• _RECORDS_:
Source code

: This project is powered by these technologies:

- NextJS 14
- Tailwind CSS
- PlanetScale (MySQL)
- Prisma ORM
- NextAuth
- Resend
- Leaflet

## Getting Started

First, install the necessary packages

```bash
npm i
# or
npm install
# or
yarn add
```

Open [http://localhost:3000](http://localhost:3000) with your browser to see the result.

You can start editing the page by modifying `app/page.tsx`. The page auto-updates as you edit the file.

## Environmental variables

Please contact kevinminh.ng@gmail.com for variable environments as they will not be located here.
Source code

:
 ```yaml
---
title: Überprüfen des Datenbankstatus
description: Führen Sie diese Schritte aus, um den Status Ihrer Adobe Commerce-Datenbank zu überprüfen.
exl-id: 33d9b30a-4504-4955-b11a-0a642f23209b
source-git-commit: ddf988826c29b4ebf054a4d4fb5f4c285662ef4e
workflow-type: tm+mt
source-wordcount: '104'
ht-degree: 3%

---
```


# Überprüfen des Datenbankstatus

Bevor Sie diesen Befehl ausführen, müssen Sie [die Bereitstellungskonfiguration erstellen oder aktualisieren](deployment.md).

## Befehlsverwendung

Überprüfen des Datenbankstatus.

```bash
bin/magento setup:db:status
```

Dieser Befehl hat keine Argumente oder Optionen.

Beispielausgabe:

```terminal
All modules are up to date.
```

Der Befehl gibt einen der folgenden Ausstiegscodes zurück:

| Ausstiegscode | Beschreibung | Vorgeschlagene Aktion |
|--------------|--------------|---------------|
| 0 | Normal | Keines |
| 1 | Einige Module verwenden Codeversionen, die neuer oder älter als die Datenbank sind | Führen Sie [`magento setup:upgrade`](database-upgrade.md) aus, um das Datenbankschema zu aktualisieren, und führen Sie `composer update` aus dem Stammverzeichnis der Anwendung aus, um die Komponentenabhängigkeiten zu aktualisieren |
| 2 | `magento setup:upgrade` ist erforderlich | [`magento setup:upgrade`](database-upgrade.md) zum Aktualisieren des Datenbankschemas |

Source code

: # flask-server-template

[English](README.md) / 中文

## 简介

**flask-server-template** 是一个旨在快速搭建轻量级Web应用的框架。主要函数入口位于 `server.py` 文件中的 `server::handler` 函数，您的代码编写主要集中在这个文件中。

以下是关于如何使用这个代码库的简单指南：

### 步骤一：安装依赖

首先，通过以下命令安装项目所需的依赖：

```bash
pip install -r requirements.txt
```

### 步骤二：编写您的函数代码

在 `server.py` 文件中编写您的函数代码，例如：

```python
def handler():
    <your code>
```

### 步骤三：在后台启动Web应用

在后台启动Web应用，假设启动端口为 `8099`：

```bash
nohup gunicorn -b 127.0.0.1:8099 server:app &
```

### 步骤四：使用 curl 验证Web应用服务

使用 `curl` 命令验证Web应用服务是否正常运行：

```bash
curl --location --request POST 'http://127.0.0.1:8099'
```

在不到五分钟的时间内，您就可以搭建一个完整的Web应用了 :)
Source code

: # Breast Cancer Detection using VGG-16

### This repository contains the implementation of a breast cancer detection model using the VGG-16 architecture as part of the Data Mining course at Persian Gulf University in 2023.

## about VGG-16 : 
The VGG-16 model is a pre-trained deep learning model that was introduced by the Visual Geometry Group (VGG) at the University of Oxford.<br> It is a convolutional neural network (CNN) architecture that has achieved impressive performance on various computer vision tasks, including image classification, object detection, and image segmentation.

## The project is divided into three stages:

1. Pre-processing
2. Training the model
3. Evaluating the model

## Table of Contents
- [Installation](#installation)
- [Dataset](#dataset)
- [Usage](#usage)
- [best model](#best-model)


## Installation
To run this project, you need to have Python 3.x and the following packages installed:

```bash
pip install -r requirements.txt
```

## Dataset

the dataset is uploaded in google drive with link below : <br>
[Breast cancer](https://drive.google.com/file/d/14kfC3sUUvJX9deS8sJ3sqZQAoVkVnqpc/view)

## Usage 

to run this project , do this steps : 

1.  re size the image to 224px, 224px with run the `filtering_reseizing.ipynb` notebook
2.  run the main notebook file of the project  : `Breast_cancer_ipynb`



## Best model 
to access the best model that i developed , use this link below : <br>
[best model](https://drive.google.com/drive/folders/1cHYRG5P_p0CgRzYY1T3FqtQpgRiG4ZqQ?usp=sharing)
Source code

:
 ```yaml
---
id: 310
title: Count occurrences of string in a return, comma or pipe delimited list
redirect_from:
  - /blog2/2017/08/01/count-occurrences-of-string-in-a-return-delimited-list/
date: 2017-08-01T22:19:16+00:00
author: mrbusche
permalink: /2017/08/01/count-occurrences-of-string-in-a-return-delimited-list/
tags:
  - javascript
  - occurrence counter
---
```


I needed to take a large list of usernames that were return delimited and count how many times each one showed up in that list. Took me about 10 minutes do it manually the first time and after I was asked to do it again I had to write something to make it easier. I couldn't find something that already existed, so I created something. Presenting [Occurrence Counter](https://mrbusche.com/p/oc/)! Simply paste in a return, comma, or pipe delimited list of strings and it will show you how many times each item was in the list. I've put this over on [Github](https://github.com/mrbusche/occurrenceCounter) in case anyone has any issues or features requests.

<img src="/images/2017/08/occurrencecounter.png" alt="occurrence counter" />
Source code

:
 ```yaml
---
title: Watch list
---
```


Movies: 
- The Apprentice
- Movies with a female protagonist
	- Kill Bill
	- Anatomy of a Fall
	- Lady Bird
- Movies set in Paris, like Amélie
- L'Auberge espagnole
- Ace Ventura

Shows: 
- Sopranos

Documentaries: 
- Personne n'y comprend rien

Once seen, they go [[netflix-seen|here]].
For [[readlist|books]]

• _DIRECTIONS_: Reproduce only the lines above spanning from the line containing "You can start" through the line containing "zu aktualisieren |", word for word.

• _RESULT OF THIS EXERCISE_:
You can start editing the page by modifying `app/page.tsx`. The page auto-updates as you edit the file.

## Environmental variables

Please contact kevinminh.ng@gmail.com for variable environments as they will not be located here.
Source code

:
 ```yaml
---
title: Überprüfen des Datenbankstatus
description: Führen Sie diese Schritte aus, um den Status Ihrer Adobe Commerce-Datenbank zu überprüfen.
exl-id: 33d9b30a-4504-4955-b11a-0a642f23209b
source-git-commit: ddf988826c29b4ebf054a4d4fb5f4c285662ef4e
workflow-type: tm+mt
source-wordcount: '104'
ht-degree: 3%

---
```


# Überprüfen des Datenbankstatus

Bevor Sie diesen Befehl ausführen, müssen Sie [die Bereitstellungskonfiguration erstellen oder aktualisieren](deployment.md).

## Befehlsverwendung

Überprüfen des Datenbankstatus.

```bash
bin/magento setup:db:status
```

Dieser Befehl hat keine Argumente oder Optionen.

Beispielausgabe:

```terminal
All modules are up to date.
```

Der Befehl gibt einen der folgenden Ausstiegscodes zurück:

| Ausstiegscode | Beschreibung | Vorgeschlagene Aktion |
|--------------|--------------|---------------|
| 0 | Normal | Keines |
| 1 | Einige Module verwenden Codeversionen, die neuer oder älter als die Datenbank sind | Führen Sie [`magento setup:upgrade`](database-upgrade.md) aus, um das Datenbankschema zu aktualisieren, und führen Sie `composer update` aus dem Stammverzeichnis der Anwendung aus, um die Komponentenabhängigkeiten zu aktualisieren |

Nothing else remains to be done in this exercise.